Your objective: Each line from the one that contains "一组花括号内，且花括号前应当有空白行" to the last line of the records below must be restated word for word.

Listed entries:
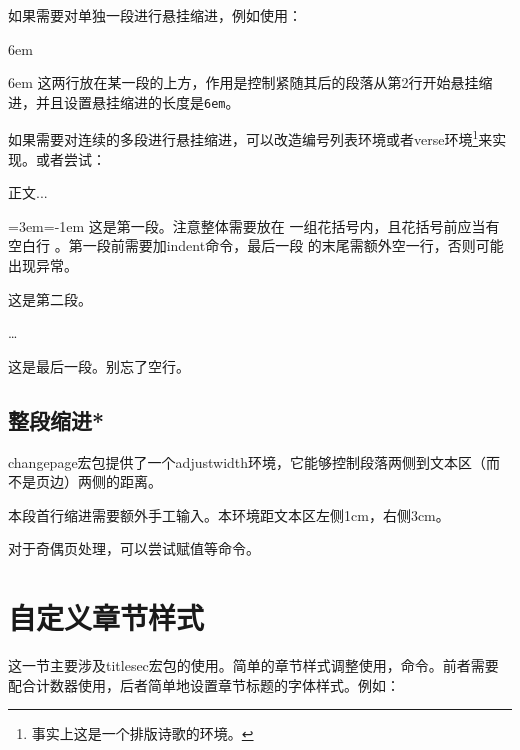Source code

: 如果需要对单独一段进行悬挂缩进，例如使用：
\begin{latex}{}
\hangindent 6em
\end{latex}

\hangindent 6em
这两行放在某一段的上方，作用是控制紧随其后的段落从第2行开始悬挂缩进，并且设置悬挂缩进的长度是\texttt{6em}。

如果需要对连续的多段进行悬挂缩进，可以改造编号列表环境或者verse环境\footnote{事实上这是一个排版诗歌的环境。}来实现。或者尝试：

\begin{codeshow}
正文...

{\leftskip=3em\parindent=-1em
\indent 这是第一段。注意整体需要放在
一组花括号内，且花括号前应当有空白行
。第一段前需要加indent命令，最后一段
的末尾需额外空一行，否则可能出现异常。

这是第二段。

\ldots

这是最后一段。别忘了空行。

}
\end{codeshow}

\subsection{整段缩进*}
changepage宏包提供了一个adjustwidth环境，它能够控制段落两侧到文本区（而不是页边）两侧的距离。
\begin{latex}{}
\begin{adjustwidth}{1cm}{3cm}
本段首行缩进需要额外手工输入。本环境距文本区左侧1cm，右侧3cm。
\end{adjustwidth}
\end{latex}

对于奇偶页处理，可以尝试赋值\latexline{\\leftskip}等命令。

\section{自定义章节样式}
\label{sec:titlesec}
这一节主要涉及titlesec宏包的使用。简单的章节样式调整使用\latexline{\\titlelabel}，\latexline{\\titleformat*}命令。前者需要配合计数器使用，后者简单地设置章节标题的字体样式。例如：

Exercise result:
一组花括号内，且花括号前应当有空白行
。第一段前需要加indent命令，最后一段
的末尾需额外空一行，否则可能出现异常。

这是第二段。

\ldots

这是最后一段。别忘了空行。

}
\end{codeshow}

\subsection{整段缩进*}
changepage宏包提供了一个adjustwidth环境，它能够控制段落两侧到文本区（而不是页边）两侧的距离。
\begin{latex}{}
\begin{adjustwidth}{1cm}{3cm}
本段首行缩进需要额外手工输入。本环境距文本区左侧1cm，右侧3cm。
\end{adjustwidth}
\end{latex}

对于奇偶页处理，可以尝试赋值\latexline{\\leftskip}等命令。

\section{自定义章节样式}
\label{sec:titlesec}
这一节主要涉及titlesec宏包的使用。简单的章节样式调整使用\latexline{\\titlelabel}，\latexline{\\titleformat*}命令。前者需要配合计数器使用，后者简单地设置章节标题的字体样式。例如：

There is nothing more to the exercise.